- **Items from a data source**:
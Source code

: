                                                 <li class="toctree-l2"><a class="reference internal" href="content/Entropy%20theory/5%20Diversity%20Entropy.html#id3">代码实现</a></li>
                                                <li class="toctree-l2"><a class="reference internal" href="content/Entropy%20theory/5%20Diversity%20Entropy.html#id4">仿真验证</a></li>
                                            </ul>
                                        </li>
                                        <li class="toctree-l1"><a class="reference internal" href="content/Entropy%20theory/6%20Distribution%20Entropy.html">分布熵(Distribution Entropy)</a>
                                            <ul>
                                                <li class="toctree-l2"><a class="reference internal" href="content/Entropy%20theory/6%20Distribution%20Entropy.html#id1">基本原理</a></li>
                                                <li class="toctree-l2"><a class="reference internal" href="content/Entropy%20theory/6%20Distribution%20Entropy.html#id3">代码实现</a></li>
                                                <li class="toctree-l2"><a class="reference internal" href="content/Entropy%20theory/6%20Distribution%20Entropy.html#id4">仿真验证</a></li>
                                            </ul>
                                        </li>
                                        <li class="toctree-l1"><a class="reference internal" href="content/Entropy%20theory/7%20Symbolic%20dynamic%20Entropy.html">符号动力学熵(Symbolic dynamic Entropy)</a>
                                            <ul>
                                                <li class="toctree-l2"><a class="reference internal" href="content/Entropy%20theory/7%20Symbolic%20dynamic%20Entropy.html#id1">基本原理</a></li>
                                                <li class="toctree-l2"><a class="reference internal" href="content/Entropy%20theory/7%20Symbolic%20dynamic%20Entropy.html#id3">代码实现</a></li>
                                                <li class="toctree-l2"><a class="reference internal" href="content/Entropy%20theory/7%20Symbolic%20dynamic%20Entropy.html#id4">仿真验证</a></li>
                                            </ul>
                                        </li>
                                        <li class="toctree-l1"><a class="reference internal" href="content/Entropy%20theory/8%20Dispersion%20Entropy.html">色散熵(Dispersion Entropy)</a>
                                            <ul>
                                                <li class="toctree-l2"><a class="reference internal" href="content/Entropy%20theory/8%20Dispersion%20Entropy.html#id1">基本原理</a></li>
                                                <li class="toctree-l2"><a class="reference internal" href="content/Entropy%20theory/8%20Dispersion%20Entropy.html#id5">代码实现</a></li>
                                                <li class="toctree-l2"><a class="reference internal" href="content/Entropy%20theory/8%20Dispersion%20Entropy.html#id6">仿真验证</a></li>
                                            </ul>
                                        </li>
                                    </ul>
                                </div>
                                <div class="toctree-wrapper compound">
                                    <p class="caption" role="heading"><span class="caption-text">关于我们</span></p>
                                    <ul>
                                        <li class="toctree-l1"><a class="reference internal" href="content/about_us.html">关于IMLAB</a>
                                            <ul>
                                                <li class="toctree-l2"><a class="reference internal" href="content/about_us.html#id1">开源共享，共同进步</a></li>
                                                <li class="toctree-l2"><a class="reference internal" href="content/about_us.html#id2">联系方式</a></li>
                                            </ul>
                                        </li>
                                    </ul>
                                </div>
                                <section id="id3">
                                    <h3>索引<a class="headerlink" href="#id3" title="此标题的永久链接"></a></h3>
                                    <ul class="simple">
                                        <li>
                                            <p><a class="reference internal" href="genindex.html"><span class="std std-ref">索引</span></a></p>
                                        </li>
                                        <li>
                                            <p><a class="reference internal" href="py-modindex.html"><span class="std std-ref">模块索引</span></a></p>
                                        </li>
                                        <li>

- **TASK REQUIREMENTS**: Across the entries, tally every line that contains the word "span" and report the sum by itself.

- **SOLUTION FOR THIS TASK**: 3